Circadian and light-induced transcription of clock gene Per1 depends on histone acetylation and deacetylation

Yoshihisa Naruse  1 Kentaro Oh-hashiNorio IijimaMidori NaruseHideyo YoshiokaMasaki Tanaka
Affiliations

Circadian and light-induced transcription of clock gene Per1 depends on histone acetylation and deacetylation

Yoshihisa Naruse et al. Mol Cell Biol. 2004 Jul.

Abstract

Circadian clock genes are regulated through a transcriptional-translational feedback loop. Alterations of the chromatin structure by histone acetyltransferases and histone deacetylases (HDACs) are commonly implicated in the regulation of gene transcription. However, little is known about the transcriptional regulation of mammalian clock genes by chromatin modification. Here, we show that the state of acetylated histones fluctuated in parallel with the rhythm of mouse Per1 (mPer1) or mPer2 expression in fibroblast cells and liver. Mouse CRY1 (mCRY1) repressed transcription with HDACs and mSin3B, which was relieved by the HDAC inhibitor trichostatin A (TSA). In turn, TSA induced endogenous mPer1 expression as well as the acetylation of histones H3 and H4, which interacted with the mPer1 promoter region in fibroblast cells.
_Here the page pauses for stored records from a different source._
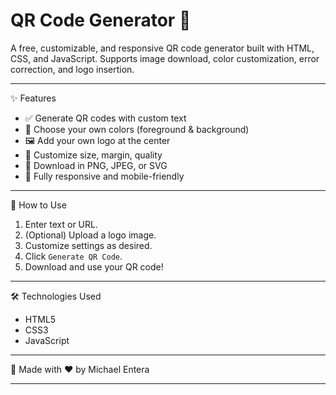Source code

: # QR Code Generator 🧾

A free, customizable, and responsive QR code generator built with HTML, CSS, and JavaScript. Supports image download, color customization, error correction, and logo insertion.

---

✨ Features
- ✅ Generate QR codes with custom text
- 🎨 Choose your own colors (foreground & background)
- 🖼️ Add your own logo at the center
- 📐 Customize size, margin, quality
- 📁 Download in PNG, JPEG, or SVG
- 📱 Fully responsive and mobile-friendly

---

🚀 How to Use
1. Enter text or URL.
2. (Optional) Upload a logo image.
3. Customize settings as desired.
4. Click `Generate QR Code`.
5. Download and use your QR code!

---

 🛠️ Technologies Used
- HTML5
- CSS3
- JavaScript

---

🙌 
Made with ❤️ by Michael Entera

---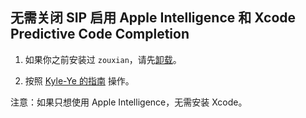 ## 无需关闭 SIP 启用 Apple Intelligence 和 Xcode Predictive Code Completion

1. 如果你之前安装过 `zouxian`，请先[卸载](https://github.com/CatMe0w/zouxian?tab=readme-ov-file#uninstall)。
   
2. 按照 [Kyle-Ye 的指南](https://github.com/Kyle-Ye/XcodeLLMEligible) 操作。

注意：如果只想使用 Apple Intelligence，无需安装 Xcode。
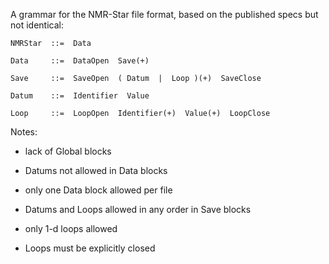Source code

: A grammar for the NMR-Star file format, based on the published specs but not identical:

    NMRStar  ::=  Data
    
    Data     ::=  DataOpen  Save(+)
    
    Save     ::=  SaveOpen  ( Datum  |  Loop )(+)  SaveClose
    
    Datum    ::=  Identifier  Value
    
    Loop     ::=  LoopOpen  Identifier(+)  Value(+)  LoopClose


Notes:

 - lack of Global blocks
 
 - Datums not allowed in Data blocks
 
 - only one Data block allowed per file
 
 - Datums and Loops allowed in any order in Save blocks
 
 - only 1-d loops allowed
 
 - Loops must be explicitly closed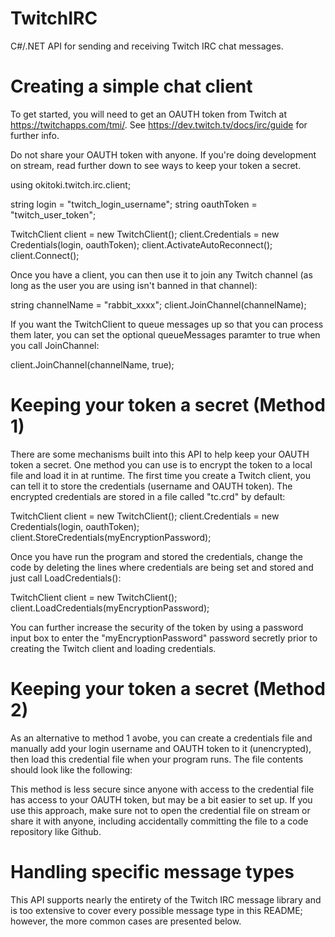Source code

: # TwitchIRC
C#/.NET API for sending and receiving Twitch IRC chat messages.

# Creating a simple chat client
To get started, you will need to get an OAUTH token from Twitch at https://twitchapps.com/tmi/. See https://dev.twitch.tv/docs/irc/guide for further info.

Do not share your OAUTH token with anyone. If you're doing development on stream, read further down to see ways to keep your token a secret.

using okitoki.twitch.irc.client;

string login = "twitch_login_username";
string oauthToken = "twitch_user_token";

TwitchClient client = new TwitchClient();
client.Credentials = new Credentials(login, oauthToken);
client.ActivateAutoReconnect();
client.Connect();

Once you have a client, you can then use it to join any Twitch channel (as long as the user you are using isn't banned in that channel):

string channelName = "rabbit_xxxx";
client.JoinChannel(channelName);

If you want the TwitchClient to queue messages up so that you can process them later, you can set the optional queueMessages paramter to true when you call JoinChannel:

client.JoinChannel(channelName, true);

# Keeping your token a secret (Method 1)
There are some mechanisms built into this API to help keep your OAUTH token a secret. One method you can use is to encrypt the token to a local file and load it in at runtime. The first time you create a Twitch client, you can tell it to store the credentials (username and OAUTH token). The encrypted credentials are stored in a file called "tc.crd" by default:

TwitchClient client = new TwitchClient();
client.Credentials = new Credentials(login, oauthToken);
client.StoreCredentials(myEncryptionPassword);

Once you have run the program and stored the credentials, change the code by deleting the lines where credentials are being set and stored and just call LoadCredentials():

TwitchClient client = new TwitchClient();
client.LoadCredentials(myEncryptionPassword);

You can further increase the security of the token by using a password input box to enter the "myEncryptionPassword" password secretly prior to creating the Twitch client and loading credentials.

# Keeping your token a secret (Method 2)
As an alternative to method 1 avobe, you can create a credentials file and manually add your login username and OAUTH token to it (unencrypted), then load this credential file when your program runs. The file contents should look like the following:



This method is less secure since anyone with access to the credential file has access to your OAUTH token, but may be a bit easier to set up. If you use this approach, make sure not to open the credential file on stream or share it with anyone, including accidentally committing the file to a code repository like Github.

# Handling specific message types
This API supports nearly the entirety of the Twitch IRC message library and is too extensive to cover every possible message type in this README; however, the more common cases are presented below.

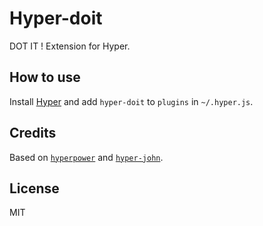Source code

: 
# Hyper-doit

DOT IT ! Extension for Hyper.

## How to use

Install [Hyper](https://hyper.is) and add `hyper-doit`
to `plugins` in `~/.hyper.js`.

## Credits

Based on [`hyperpower`](https://atom.io/packages/power-mode) and
[`hyper-john`](https://github.com/itszero/rage-power).

## License

MIT
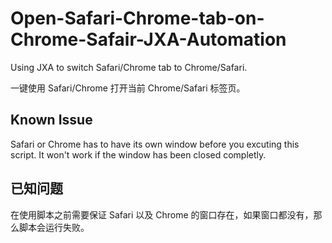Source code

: # Open-Safari-Chrome-tab-on-Chrome-Safair-JXA-Automation

Using JXA to switch Safari/Chrome tab to Chrome/Safari. 

一键使用 Safari/Chrome 打开当前 Chrome/Safari 标签页。

## Known Issue 

Safari or Chrome has to have its own window before you excuting this script. It won't work if the window has been closed completly. 

## 已知问题

在使用脚本之前需要保证 Safari 以及 Chrome 的窗口存在，如果窗口都没有，那么脚本会运行失败。
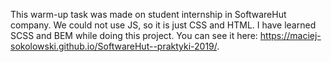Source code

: This warm-up task was made on student internship in SoftwareHut company. We could not use JS, so it is just CSS and HTML. I have learned SCSS and BEM while doing this project. You can see it here: https://maciej-sokolowski.github.io/SoftwareHut--praktyki-2019/.
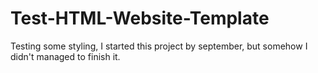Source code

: # Test-HTML-Website-Template
Testing some styling, I started this project by september, but somehow I didn't managed to finish it. 

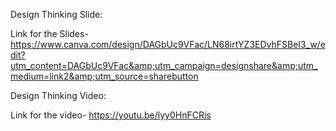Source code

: Design Thinking Slide: 

Link for the Slides- https://www.canva.com/design/DAGbUc9VFac/LN68irtYZ3EDvhFSBeI3_w/edit?utm_content=DAGbUc9VFac&amp;utm_campaign=designshare&amp;utm_medium=link2&amp;utm_source=sharebutton


Design Thinking Video:

Link for the video- https://youtu.be/lyy0HnFCRis
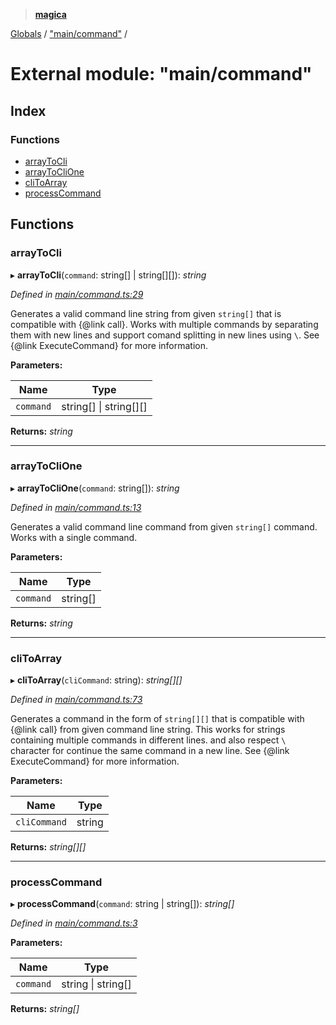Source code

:> **[magica](../README.md)**

[Globals](../README.md) / ["main/command"](_main_command_.md) /

# External module: "main/command"

## Index

### Functions

* [arrayToCli](_main_command_.md#arraytocli)
* [arrayToCliOne](_main_command_.md#arraytoclione)
* [cliToArray](_main_command_.md#clitoarray)
* [processCommand](_main_command_.md#processcommand)

## Functions

###  arrayToCli

▸ **arrayToCli**(`command`: string[] | string[][]): *string*

*Defined in [main/command.ts:29](https://github.com/cancerberoSgx/magica/blob/6bf4de2/src/main/command.ts#L29)*

Generates a valid command line string from given `string[]` that is compatible with  {@link call}. Works with multiple
commands by separating  them with new lines and support comand splitting in new lines using `\`.
See {@link ExecuteCommand} for more information.

**Parameters:**

Name | Type |
------ | ------ |
`command` | string[] \| string[][] |

**Returns:** *string*

___

###  arrayToCliOne

▸ **arrayToCliOne**(`command`: string[]): *string*

*Defined in [main/command.ts:13](https://github.com/cancerberoSgx/magica/blob/6bf4de2/src/main/command.ts#L13)*

Generates a valid command line command from given `string[]` command. Works with a single command.

**Parameters:**

Name | Type |
------ | ------ |
`command` | string[] |

**Returns:** *string*

___

###  cliToArray

▸ **cliToArray**(`cliCommand`: string): *string[][]*

*Defined in [main/command.ts:73](https://github.com/cancerberoSgx/magica/blob/6bf4de2/src/main/command.ts#L73)*

Generates a command in the form of `string[][]` that is compatible with {@link call} from given command line string.
This works for strings containing multiple commands in different lines. and also respect `\` character for continue the same
command in a new line. See {@link ExecuteCommand} for more information.

**Parameters:**

Name | Type |
------ | ------ |
`cliCommand` | string |

**Returns:** *string[][]*

___

###  processCommand

▸ **processCommand**(`command`: string | string[]): *string[]*

*Defined in [main/command.ts:3](https://github.com/cancerberoSgx/magica/blob/6bf4de2/src/main/command.ts#L3)*

**Parameters:**

Name | Type |
------ | ------ |
`command` | string \| string[] |

**Returns:** *string[]*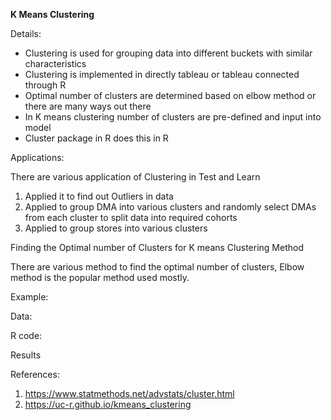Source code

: 
**K Means Clustering**

Details:

* Clustering is used for grouping data into different buckets with similar characteristics
* Clustering is implemented in directly tableau or tableau connected through R
* Optimal number of clusters are determined based on elbow method or there are many ways out there
* In K means clustering number of clusters are pre-defined and input into model
* Cluster package in R does this in R

Applications:

There are various application of Clustering in Test and Learn

1.	Applied it to find out Outliers in data
2.	Applied to group DMA into various clusters and randomly select DMAs from each cluster to split data into required cohorts
3.	Applied to group stores into various clusters

Finding the Optimal number of Clusters for K means Clustering Method

There are various method to find the optimal number of clusters, Elbow method is the popular method used mostly.

Example:

Data:

R code:

Results



References:

1.	https://www.statmethods.net/advstats/cluster.html
2.	https://uc-r.github.io/kmeans_clustering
Moreover, a light pulse stimulated rapid histone acetylation associated with the promoters of mPer1 or mPer2 in the suprachiasmatic nucleus (SCN) and the binding of phospho-CREB in the CRE of mPer1. We also showed that TSA administration into the lateral ventricle induced mPer1 and mPer2 expression in the SCN. Taken together, these data indicate that the rhythmic transcription and light induction of clock genes are regulated by histone acetylation and deacetylation.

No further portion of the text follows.